> [Problem details] Without the pictures, copy all of the data exactly.
------ Records supplied ------
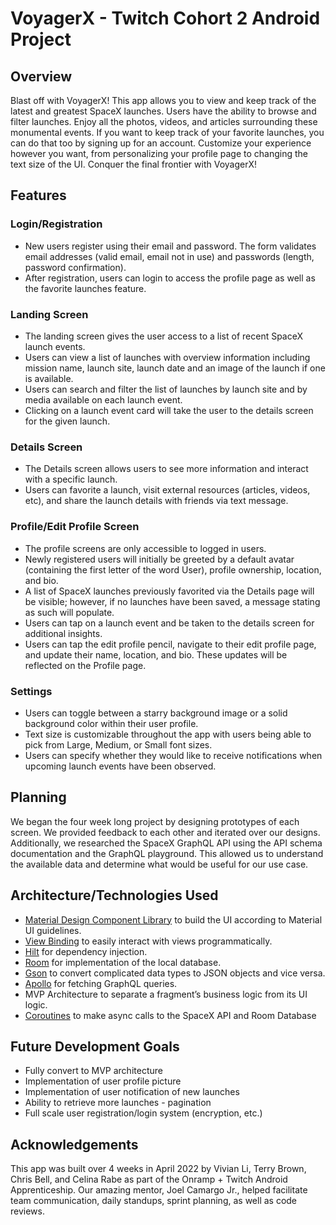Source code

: # VoyagerX - Twitch Cohort 2 Android Project
## Overview
Blast off with VoyagerX! This app allows you to view and keep track of the latest and greatest SpaceX launches. Users have the ability to browse and filter launches. Enjoy all the photos, videos, and articles surrounding these monumental events. If you want to keep track of your favorite launches, you can do that too by signing up for an account. Customize your experience however you want, from personalizing your profile page to changing the text size of the UI. Conquer the final frontier with VoyagerX!

## Features
### Login/Registration
- New users register using their email and password. The form validates email addresses (valid email, email not in use) and passwords (length, password confirmation). 
- After registration, users can login to access the profile page as well as the favorite launches feature.

### Landing Screen
- The landing screen gives the user access to a list of recent SpaceX launch events.
- Users can view a list of launches with overview information including mission name, launch site, launch date and an image of the launch if one is available.
- Users can search and filter the list of launches by launch site and by media available on each launch event. 
- Clicking on a launch event card will take the user to the details screen for the given launch.

### Details Screen
- The Details screen allows users to see more information and interact with a specific launch.
- Users can favorite a launch, visit external resources (articles, videos, etc), and share the launch details with friends via text message.

### Profile/Edit Profile Screen
- The profile screens are only accessible to logged in users.
- Newly registered users will initially be greeted by a default avatar (containing the first letter of the word User), profile ownership, location, and bio.
- A list of SpaceX launches previously favorited via the Details page will be visible; however, if no launches have been saved, a message stating as such will populate.
- Users can tap on a launch event and be taken to the details screen for additional insights.
- Users can tap the edit profile pencil, navigate to their edit profile page, and update their name, location, and bio. These updates will be reflected on the Profile page.

### Settings
- Users can toggle between a starry background image or a solid background color within their user profile.
- Text size is customizable throughout the app with users being able to pick from Large, Medium, or Small font sizes.
- Users can specify whether they would like to receive notifications when upcoming launch events have been observed.

## Planning
We began the four week long project by designing prototypes of each screen. We provided feedback to each other and iterated over our designs. 
Additionally, we researched the SpaceX GraphQL API using the API schema documentation and the GraphQL playground. This allowed us to understand the available data and determine what would be useful for our use case.

## Architecture/Technologies Used
- [Material Design Component Library](https://material.io/develop/android) to build the UI according to Material UI guidelines.
- [View Binding](https://developer.android.com/topic/libraries/view-binding) to easily interact with views programmatically.
- [Hilt](https://dagger.dev/hilt/) for dependency injection.
- [Room](https://developer.android.com/jetpack/androidx/releases/room) for implementation of the local database.
- [Gson](https://github.com/google/gson) to convert complicated data types to JSON objects and vice versa.
- [Apollo](https://www.apollographql.com/) for fetching GraphQL queries.
- MVP Architecture to separate a fragment’s business logic from its UI logic.
- [Coroutines](https://developer.android.com/kotlin/coroutines) to make async calls to the SpaceX API and Room Database

## Future Development Goals
- Fully convert to MVP architecture
- Implementation of user profile picture
- Implementation of user notification of new launches
- Ability to retrieve more launches - pagination
- Full scale user registration/login system (encryption, etc.)


## Acknowledgements
This app was built over 4 weeks in April 2022 by Vivian Li, Terry Brown, Chris Bell, and Celina Rabe as part of the Onramp + Twitch Android Apprenticeship.
Our amazing mentor, Joel Camargo Jr., helped facilitate team communication, daily standups, sprint planning, as well as code reviews.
------
> [Your solution]
Source code

: # VoyagerX - Twitch Cohort 2 Android Project
## Overview
Blast off with VoyagerX! This app allows you to view and keep track of the latest and greatest SpaceX launches. Users have the ability to browse and filter launches. Enjoy all the photos, videos, and articles surrounding these monumental events. If you want to keep track of your favorite launches, you can do that too by signing up for an account. Customize your experience however you want, from personalizing your profile page to changing the text size of the UI. Conquer the final frontier with VoyagerX!

## Features
### Login/Registration
- New users register using their email and password. The form validates email addresses (valid email, email not in use) and passwords (length, password confirmation). 
- After registration, users can login to access the profile page as well as the favorite launches feature.

### Landing Screen
- The landing screen gives the user access to a list of recent SpaceX launch events.
- Users can view a list of launches with overview information including mission name, launch site, launch date and an image of the launch if one is available.
- Users can search and filter the list of launches by launch site and by media available on each launch event. 
- Clicking on a launch event card will take the user to the details screen for the given launch.

### Details Screen
- The Details screen allows users to see more information and interact with a specific launch.
- Users can favorite a launch, visit external resources (articles, videos, etc), and share the launch details with friends via text message.

### Profile/Edit Profile Screen
- The profile screens are only accessible to logged in users.
- Newly registered users will initially be greeted by a default avatar (containing the first letter of the word User), profile ownership, location, and bio.
- A list of SpaceX launches previously favorited via the Details page will be visible; however, if no launches have been saved, a message stating as such will populate.
- Users can tap on a launch event and be taken to the details screen for additional insights.
- Users can tap the edit profile pencil, navigate to their edit profile page, and update their name, location, and bio. These updates will be reflected on the Profile page.

### Settings
- Users can toggle between a starry background image or a solid background color within their user profile.
- Text size is customizable throughout the app with users being able to pick from Large, Medium, or Small font sizes.
- Users can specify whether they would like to receive notifications when upcoming launch events have been observed.

## Planning
We began the four week long project by designing prototypes of each screen. We provided feedback to each other and iterated over our designs. 
Additionally, we researched the SpaceX GraphQL API using the API schema documentation and the GraphQL playground. This allowed us to understand the available data and determine what would be useful for our use case.

## Architecture/Technologies Used
- [Material Design Component Library](https://material.io/develop/android) to build the UI according to Material UI guidelines.
- [View Binding](https://developer.android.com/topic/libraries/view-binding) to easily interact with views programmatically.
- [Hilt](https://dagger.dev/hilt/) for dependency injection.
- [Room](https://developer.android.com/jetpack/androidx/releases/room) for implementation of the local database.
- [Gson](https://github.com/google/gson) to convert complicated data types to JSON objects and vice versa.
- [Apollo](https://www.apollographql.com/) for fetching GraphQL queries.
- MVP Architecture to separate a fragment’s business logic from its UI logic.
- [Coroutines](https://developer.android.com/kotlin/coroutines) to make async calls to the SpaceX API and Room Database

## Future Development Goals
- Fully convert to MVP architecture
- Implementation of user profile picture
- Implementation of user notification of new launches
- Ability to retrieve more launches - pagination
- Full scale user registration/login system (encryption, etc.)


## Acknowledgements
This app was built over 4 weeks in April 2022 by Vivian Li, Terry Brown, Chris Bell, and Celina Rabe as part of the Onramp + Twitch Android Apprenticeship.
Our amazing mentor, Joel Camargo Jr., helped facilitate team communication, daily standups, sprint planning, as well as code reviews.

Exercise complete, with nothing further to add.